I am also not sure how your current translations interact with your current documentation/FAQ.
Po4a basically extracts text from the document and feeds it into po file, which can be later translated by standard tools. Pootle is just web interface for translating po files.
In infinite wisdom Marc Delisle marc@infomarc.info wrote:
Yes, but this will be difficult to determine. Lots of users are running "historical" servers. We can probably remove some entries but remember that in old forum posts we referred to FAQ # and people are still finding those posts.
One way to maintain the old urls would be start versioning the new documentation. Thus, the 3.x release of phpmyadmin would have its documentation living at http://www.phpmyadmin.net/documentation/3/ or http://www.phpmyadmin.net/faq/3/en/ or http://www.phpmyadmin.net/changelog/3/en/. The mysql documentation has been written this way - http://dev.mysql.com/doc/refman/5.0/en/index.html. Apache documentation uses similar url schema - http://httpd.apache.org/docs/2.2/ or http://httpd.apache.org/docs/1.3/
A good reference on (somewhat) related topic is w3.orgs "Cool URIs don't change" http://www.w3.org/Provider/Style/URI.

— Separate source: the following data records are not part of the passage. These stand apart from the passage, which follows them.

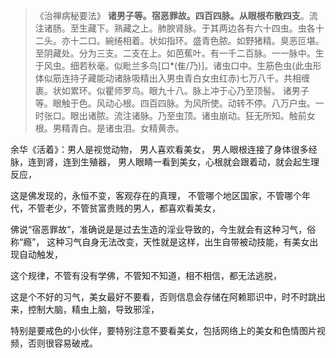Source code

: > 《治禅病秘要法》
> **诸男子等。宿恶罪故。四百四脉。从眼根布散四支**。流注诸肠。至生藏下。熟藏之上。肺腴肾脉。于其两边各有六十四虫。虫各十二头。亦十二口。綩绻相着。状如指环。盛青色脓。如野猪精。臭恶叵堪。至阴藏处。分为三支。二支在上。如芭蕉叶。有一千二百脉。一一脉中。生于风虫。细若秋毫。似毗兰多鸟\[口\*(隹/乃)\]。诸虫口中。生筋色虫(此虫形体似筋连持子藏能动诸脉吸精出入男虫青白女虫红赤)七万八千。共相缠裹。状如累环。似瞿师罗鸟。眼九十八。脉上冲于心乃至顶髻。
> 诸男子等。眼触于色。风动心根。四百四脉。为风所使。动转不停。八万户虫。一时张口。眼出诸脓。流注诸脉。乃至虫顶。诸虫崩动。狂无所知。触前女根。男精青白。是诸虫泪。女精黄赤。

余华《活着》：男人是视觉动物，
男人喜欢看美女，
男人眼根连接了身体很多经脉，连到肾，连到生殖器，
男人眼睛一看到美女，心根就会跟着动，就会起生理反应，

这是佛发现的，永恒不变，客观存在的真理，
不管哪个地区国家，不管哪个年代，不管老少，不管贫富贵贱的男人，都喜欢看美女，

佛说“宿恶罪故”，准确说是是过去生造的淫业导致的，今生就会有这种习气，俗称“瘾”，
这种习气自身无法改变，天性就是这样，出生自带被动技能，有美女出现自动触发，

这个规律，不管有没有学佛，不管知不知道，相不相信，都无法逃脱，

这是个不好的习气，美女最好不要看，否则信息会存储在阿赖耶识中，时不时跳出来，控制大脑，精虫上脑，导致邪淫，

特别是要戒色的小伙伴，要特别注意不要看美女，包括网络上的美女和色情图片视频，否则很容易破戒。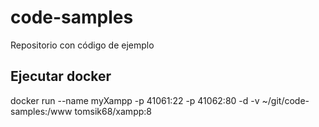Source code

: # code-samples

Repositorio con código de ejemplo

## Ejecutar docker

docker run --name myXampp -p 41061:22 -p 41062:80 -d -v ~/git/code-samples:/www tomsik68/xampp:8
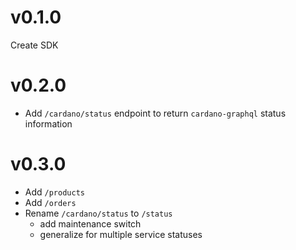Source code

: # v0.1.0

Create SDK

# v0.2.0

- Add `/cardano/status` endpoint to return `cardano-graphql` status information

# v0.3.0

- Add `/products`
- Add `/orders`
- Rename `/cardano/status` to `/status`
  - add maintenance switch
  - generalize for multiple service statuses
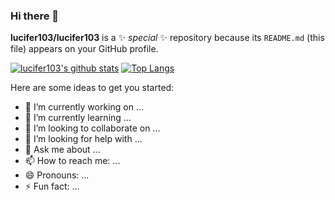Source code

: ### Hi there 👋

**lucifer103/lucifer103** is a ✨ _special_ ✨ repository because its `README.md` (this file) appears on your GitHub profile.

[![lucifer103's github stats](https://github-readme-stats.vercel.app/api?username=lucifer103&show_icons=true&count_private=true)](https://github.com/anuraghazra/github-readme-stats)
[![Top Langs](https://github-readme-stats.vercel.app/api/top-langs/?username=lucifer103)](https://github.com/anuraghazra/github-readme-stats)

Here are some ideas to get you started:

- 🔭 I’m currently working on ...
- 🌱 I’m currently learning ...
- 👯 I’m looking to collaborate on ...
- 🤔 I’m looking for help with ...
- 💬 Ask me about ...
- 📫 How to reach me: ...
- 😄 Pronouns: ...
- ⚡ Fun fact: ...
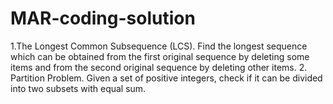 # MAR-coding-solution
1.The Longest Common Subsequence (LCS). Find the longest sequence which can be obtained from the first original sequence by deleting some items and from the second original sequence by deleting other items.
2. Partition Problem. Given a set of positive integers, check if it can be divided into two subsets with equal sum.
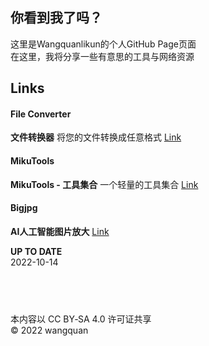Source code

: ## **你看到我了吗？**

这里是Wangquanlikun的个人GitHub Page页面  
在这里，我将分享一些有意思的工具与网络资源  

## **Links**  

#### File Converter  
**文件转换器** 
将您的文件转换成任意格式 
 [Link](https://convertio.co/)   

#### MikuTools  
**MikuTools - 工具集合** 
一个轻量的工具集合 
 [Link](https://tools.miku.ac/)   
 
#### Bigjpg  
**AI人工智能图片放大** 
 [Link](https://bigjpg.com/)   
 
**UP TO DATE**  
2022-10-14


## &emsp;   

本内容以 CC BY‑SA 4.0 许可证共享  
© 2022 wangquan  

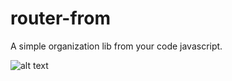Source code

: # router-from
A simple organization lib from your code javascript.

![alt text](https://media.giphy.com/media/LC9YCJ1cNDhvy/giphy.gif)
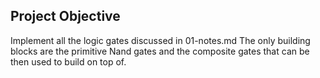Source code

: ## Project Objective

Implement all the logic gates discussed in 01-notes.md
The only building blocks are the primitive Nand gates and the composite
gates that can be then used to build on top of.
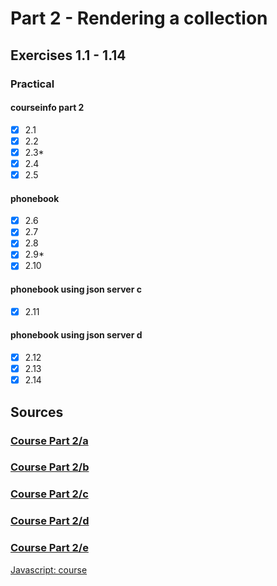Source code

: # Part 2 - Rendering a collection

## Exercises 1.1 - 1.14

### Practical
#### courseinfo part 2
- [x] 2.1
- [x] 2.2
- [x] 2.3*
- [x] 2.4
- [x] 2.5
#### phonebook
- [x] 2.6
- [x] 2.7
- [x] 2.8
- [x] 2.9*
- [x] 2.10

#### phonebook using json server c
- [x] 2.11

#### phonebook using json server d
- [x] 2.12
- [x] 2.13
- [x] 2.14

## Sources
### [Course Part 2/a](https://fullstackopen.com/en/part1/introduction_to_react)
### [Course Part 2/b](https://fullstackopen.com/en/part2/forms)
### [Course Part 2/c](https://fullstackopen.com/en/part2/getting_data_from_server)
### [Course Part 2/d]()
### [Course Part 2/e]()

[Javascript: course]()
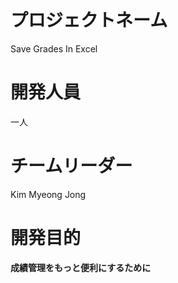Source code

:  プロジェクトネーム
 =============

Save Grades In Excel

 開発人員
 =============

一人 


チームリーダー
 =============
 
 Kim Myeong Jong
 
 
開発目的
 =============
 
**成績管理をもっと便利にするために**
 
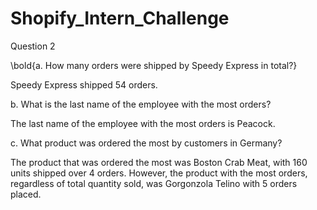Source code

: # Shopify_Intern_Challenge



Question 2

\bold{a.	How many orders were shipped by Speedy Express in total?}

Speedy Express shipped 54 orders.

b.	What is the last name of the employee with the most orders?

The last name of the employee with the most orders is Peacock.

c.	What product was ordered the most by customers in Germany?

The product that was ordered the most was Boston Crab Meat, with 160 units shipped over 4 orders. However, the product with the most orders, regardless of total quantity sold, was Gorgonzola Telino with 5 orders placed.
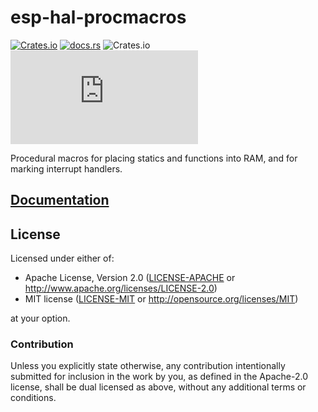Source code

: # esp-hal-procmacros

[![Crates.io](https://img.shields.io/crates/v/esp-hal-procmacros?labelColor=1C2C2E&color=C96329&logo=Rust&style=flat-square)](https://crates.io/crates/esp-hal-procmacros)
[![docs.rs](https://img.shields.io/docsrs/esp-hal-procmacros?labelColor=1C2C2E&color=C96329&logo=rust&style=flat-square)](https://docs.rs/esp-hal-procmacros)
![Crates.io](https://img.shields.io/crates/l/esp-hal-procmacros?labelColor=1C2C2E&style=flat-square)
[![Matrix](https://img.shields.io/matrix/esp-rs:matrix.org?label=join%20matrix&labelColor=1C2C2E&color=BEC5C9&logo=matrix&style=flat-square)](https://matrix.to/#/#esp-rs:matrix.org)

Procedural macros for placing statics and functions into RAM, and for marking interrupt handlers.

## [Documentation]

[documentation]: https://docs.rs/esp-hal-procmacros/

## License

Licensed under either of:

- Apache License, Version 2.0 ([LICENSE-APACHE](../LICENSE-APACHE) or http://www.apache.org/licenses/LICENSE-2.0)
- MIT license ([LICENSE-MIT](../LICENSE-MIT) or http://opensource.org/licenses/MIT)

at your option.

### Contribution

Unless you explicitly state otherwise, any contribution intentionally submitted for inclusion in
the work by you, as defined in the Apache-2.0 license, shall be dual licensed as above, without
any additional terms or conditions.
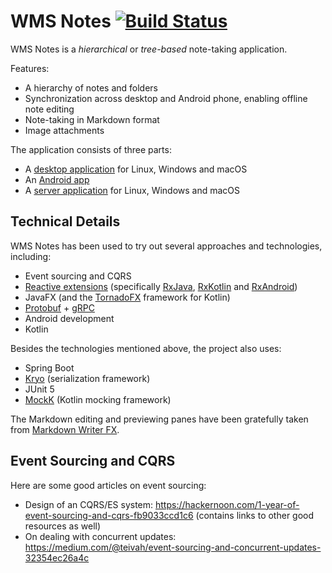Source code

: # WMS Notes [![Build Status](https://travis-ci.org/scheleaap/wmsnotes-desktop-and-server.svg?branch=master)](https://travis-ci.org/scheleaap/wmsnotes-desktop-and-server)

WMS Notes is a *hierarchical* or *tree-based* note-taking application.

Features:
* A hierarchy of notes and folders
* Synchronization across desktop and Android phone, enabling offline note editing
* Note-taking in Markdown format
* Image attachments

The application consists of three parts:
* A [desktop application](desktop/README.md) for Linux, Windows and macOS
* An [Android app](https://github.com/scheleaap/wmsnotes-android)
* A [server application](server/README.md) for Linux, Windows and macOS

## Technical Details

WMS Notes has been used to try out several approaches and technologies, including:
* Event sourcing and CQRS
* [Reactive extensions](http://reactivex.io/) (specifically [RxJava](https://www.google.com/search?client=firefox-b&q=rxjava), [RxKotlin](https://github.com/ReactiveX/RxKotlin) and [RxAndroid](https://github.com/ReactiveX/RxAndroid))
* JavaFX (and the [TornadoFX](https://tornadofx.io/) framework for Kotlin)
* [Protobuf](https://developers.google.com/protocol-buffers/) + [gRPC](https://grpc.io/)
* Android development
* Kotlin

Besides the technologies mentioned above, the project also uses:
* Spring Boot
* [Kryo](https://github.com/EsotericSoftware/kryo) (serialization framework)
* JUnit 5
* [MockK](https://mockk.io/) (Kotlin mocking framework)

The Markdown editing and previewing panes have been gratefully taken from [Markdown Writer FX](https://github.com/JFormDesigner/markdown-writer-fx).

## Event Sourcing and CQRS

Here are some good articles on event sourcing:
* Design of an CQRS/ES system: https://hackernoon.com/1-year-of-event-sourcing-and-cqrs-fb9033ccd1c6 (contains links to other good resources as well)
* On dealing with concurrent updates: https://medium.com/@teivah/event-sourcing-and-concurrent-updates-32354ec26a4c
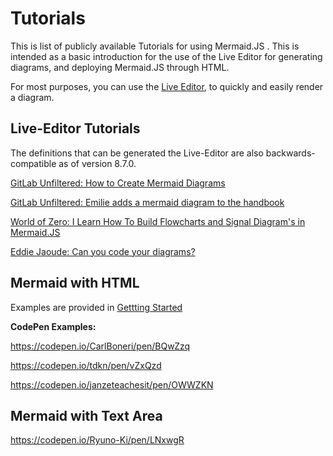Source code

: # Tutorials

This is  list of publicly available Tutorials for using Mermaid.JS . This is intended as a basic introduction for the use of the Live Editor for generating diagrams, and deploying Mermaid.JS through HTML.

For most purposes, you can use the [Live Editor](https://mermaid-js.github.io/mermaid-live-editor), to quickly and easily render a diagram.


## Live-Editor Tutorials
The definitions that can be generated the Live-Editor are also backwards-compatible as of version 8.7.0.

[GitLab Unfiltered: How to Create Mermaid Diagrams](https://www.youtube.com/watch?v=SQ9QmuTHuSI&t=438s)

[GitLab Unfiltered: Emilie adds a mermaid diagram to the handbook](https://www.youtube.com/watch?v=5RQqht3NNSE)

[World of Zero: I Learn How To Build Flowcharts and Signal Diagram's in Mermaid.JS](https://www.youtube.com/watch?v=7_2IroEs6Is&t=207s)

[Eddie Jaoude: Can you code your diagrams?](https://www.youtube.com/watch?v=9HZzKkAqrX8)


## Mermaid with HTML
Examples are provided in [Gettting Started](n00b-gettingStarted.md)

**CodePen Examples:**

https://codepen.io/CarlBoneri/pen/BQwZzq

https://codepen.io/tdkn/pen/vZxQzd

https://codepen.io/janzeteachesit/pen/OWWZKN


## Mermaid with Text Area

https://codepen.io/Ryuno-Ki/pen/LNxwgR

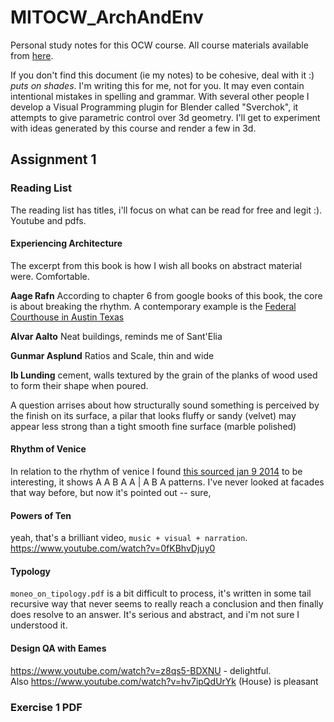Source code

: # MITOCW_ArchAndEnv
Personal study notes for this OCW course. All course materials available from  [here](http://ocw.mit.edu/courses/architecture/4-111-introduction-to-architecture-environmental-design-spring-2014/readings/).

If you don't find this document (ie my notes) to be cohesive, deal with it :) *puts on shades*. I'm writing this for me, not for you. It may even contain intentional mistakes in spelling and grammar. With several other people I develop a Visual Programming plugin for Blender called "Sverchok", it attempts to give parametric control over 3d geometry. I'll get to experiment with ideas generated by this course and render a few in 3d.

## Assignment 1

### Reading List 

The reading list has titles, i'll focus on what can be read for free and legit :). Youtube and pdfs. 

#### Experiencing Architecture

The excerpt from this book is how I wish all books on abstract material were. Comfortable. 

**Aage Rafn** 
According to chapter 6 from google books of this book, the core is about breaking the rhythm. A contemporary example is the [Federal Courthouse in Austin Texas](http://en.wikipedia.org/wiki/Austin,_Texas#mediaviewer/File:Federal_Courthouse,_Austin,_TX_IMG_6339.JPG)

**Alvar Aalto**
Neat buildings, reminds me of Sant'Elia

**Gunmar Asplund**
Ratios and Scale, thin and wide

**Ib Lunding** cement, walls textured by the grain of the planks of wood used to form their shape when poured.

A question arrises about how structurally sound something is perceived by the finish on its surface, a pilar that looks fluffy or sandy (velvet) may appear less strong than a tight smooth fine surface (marble polished)

#### Rhythm of Venice
In relation to the rhythm of venice I found [this sourced jan 9 2014](http://ocw.mit.edu/courses/architecture/4-111-introduction-to-architecture-environmental-design-spring-2014/readings/) to be interesting, it shows A A B A A | A B A patterns. I've never looked at facades that way before, but now it's pointed out -- sure, 

#### Powers of Ten
yeah, that's a brilliant video, `music + visual + narration`. 
https://www.youtube.com/watch?v=0fKBhvDjuy0

#### Typology
`moneo_on_tipology.pdf` is a bit difficult to process, it's written in some tail recursive way that never seems to really reach a conclusion and then finally does resolve to an answer. It's serious and abstract, and i'm not sure I understood it. 

#### Design QA with Eames
https://www.youtube.com/watch?v=z8qs5-BDXNU - delightful.  
Also https://www.youtube.com/watch?v=hv7ipQdUrYk (House) is pleasant

### Exercise 1 PDF

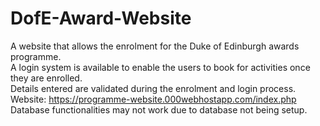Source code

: # DofE-Award-Website

A website that allows the enrolment for the Duke of Edinburgh awards programme.  
A login system is available to enable the users to book for activities once they are enrolled.  
Details entered are validated during the enrolment and login process.  
Website: https://programme-website.000webhostapp.com/index.php  
Database functionalities may not work due to database not being setup.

On 04/06/2010 09:01 PM, Raj Shekhar wrote:
In infinite wisdom Marc Delisle marc@infomarc.info wrote:
Yes, but this will be difficult to determine. Lots of users are running "historical" servers. We can probably remove some entries but remember that in old forum posts we referred to FAQ # and people are still finding those posts.
One way to maintain the old urls would be start versioning the new documentation. Thus, the 3.x release of phpmyadmin would have its documentation living at http://www.phpmyadmin.net/documentation/3/ or ...
Using html format works for me, but I agree that it could use some attention.
For the docs on the website that might be a nice idea. A rewrite rule could map documentation/latest to the current version number, which could be used to reference it from a version independent perspective.
In infinite wisdom Cato Auestad bleakgadfly@fsfe.org wrote:
Texinfo is my preferred way of writing documentation, and at the moment the only format I am used to write in. I would like to create a discussion around what format in which the documentation should be written in.
To paraphrase a famous quote [1],
"Documentation is like sex: any form of it is better than nothing."
[1] "Documentation is like sex: when it is good, it is very, very good; and when it is bad, it is better than nothing." — Dick Brandon.